Hating the haters

Friday, 16 May 2008

gay wedding

My choice has been made – I will be voting in California in November.

I don’t know that I will cast a vote in the presidential election. If I do, it will be only because I despise John McCain and not because I believe in anyone else. Sad, but true. But the reason I will bother with the whole rigmarole of absentee voting is so that those bigoted homophobic motherfuckers won’t be able to pass their bigoted homophobic proposition to ban gay marriage in California’s constitution.

Just yesterday, the California Supreme Court struck down the state’s law against same-sex marriage and declared that registered partnerships are not good enough.

“In contrast to earlier times, our state now recognizes that an individual’s capacity to establish a loving and long-term committed relationship with another person and responsibly to care for and raise children does not depend upon the individual’s sexual orientation,” Chief Justice Ronald George wrote for the majority in ringing language that delighted gay rights activists.

Massachusetts in 2004 became the first, and so far only, state to legalize gay marriage; more than 9,500 couples have taken advantage of the law. But the California ruling is considered monumental by virtue of the state’s size — 38 million out of a U.S. population of 302 million — and its historical role as the vanguard of many social and cultural changes that have swept the country since World War II.

California has an estimated 108,734 same-sex households, according to 2006 census figures.


One of the precedents cited was the California Supreme Court’s 1948 ruling that overturned the ban on interracial marriages.

The decision on same-sex marriage should be a happy ending and we should all rejoice that any couple who are lucky enough to find that kind of love can enshrine it in any way they want. We should all look forward to being invited to gay weddings where the décor and flowers, etc will all be in immaculate taste.
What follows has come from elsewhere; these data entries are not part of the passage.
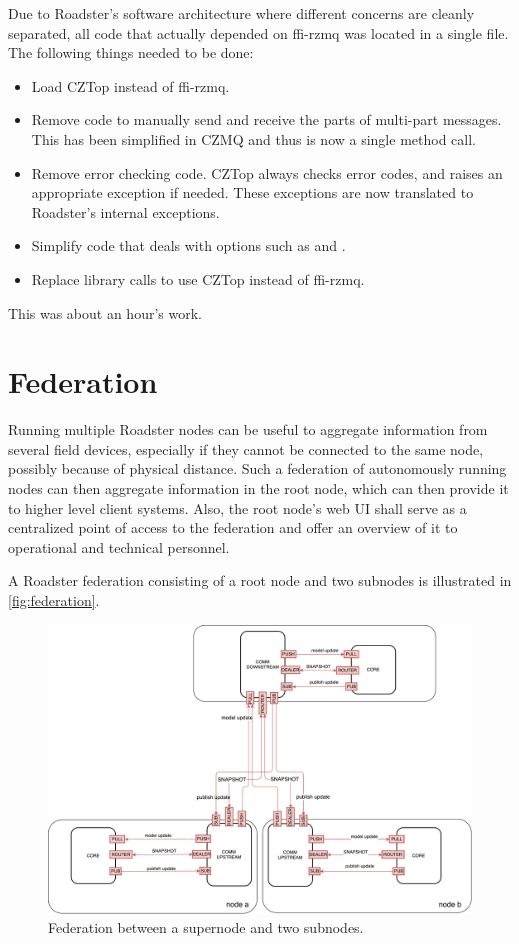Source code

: Due to Roadster's software architecture where different concerns
are cleanly separated, all code that actually depended
on ffi-rzmq was located in a single file. The following
things needed to be done:

\begin{itemize}
\item Load CZTop instead of ffi-rzmq.
\item Remove code to manually send and receive the parts of multi-part messages. This has been simplified
in CZMQ and thus is now a single method call.
\item Remove error checking code. CZTop always checks error codes, and raises
an appropriate exception if needed. These exceptions are now translated to Roadster's internal exceptions.
\item Simplify code that deals with \zmq options such as  and .
\item Replace library calls to use CZTop instead of ffi-rzmq.
\end{itemize}

This was about an hour's work.


\pagebreak
\section{Federation}\label{sec:approach:federation}
Running multiple Roadster nodes can be useful to aggregate information from
several field devices, especially if they cannot be connected to the same node,
possibly because of physical distance. Such a federation of autonomously
running nodes can then aggregate information in the root node, which can then
provide it to higher level client systems. Also, the root node's web UI shall
serve as a centralized point of access to the federation and offer an overview
of it to operational and technical personnel.

A Roadster federation consisting of a root node and two subnodes is illustrated
in \autoref{fig:federation}.
\begin{figure}[]
	\includegraphics[width=\textwidth]{img/federation_protocol.pdf}
	\caption{Federation between a supernode and two subnodes.}
	\label{fig:federation}
\end{figure}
But instead, enter the small-minded, holier-than-thou, overly religious, freedom-loathing, malignant bigots that want us all to live based on their twisted code of intolerance and hatred. I really wish it were possible to convince them that they don’t have the right to tell other people how to live and that if there were a god, s/he would not be on their side.


President Gas 2008

Saturday, 26 April 2008

a contemporary twist on a classic by the Psychedelic Furs;

I found it on Crooks and Liars

Stateless Max

Friday, 11 April 2008

vietnam visa

I’m not stateless, I only feel stateless. My identity has been taken, my permission to travel has been confiscated, and I am now a prisoner within the Schengen zone. Granted, only for one week, but it still feels terribly wrong.

I went to the Vietnamese embassy this morning to apply for a tourist visa. I had got information off the internet and my secretary had telephoned to confirm that information so I knew – amongst other things – that to get the visa would take one week and cost CZK 1500. What I didn’t know was that the Vietnamese would be holding onto my passport for the duration of that one week.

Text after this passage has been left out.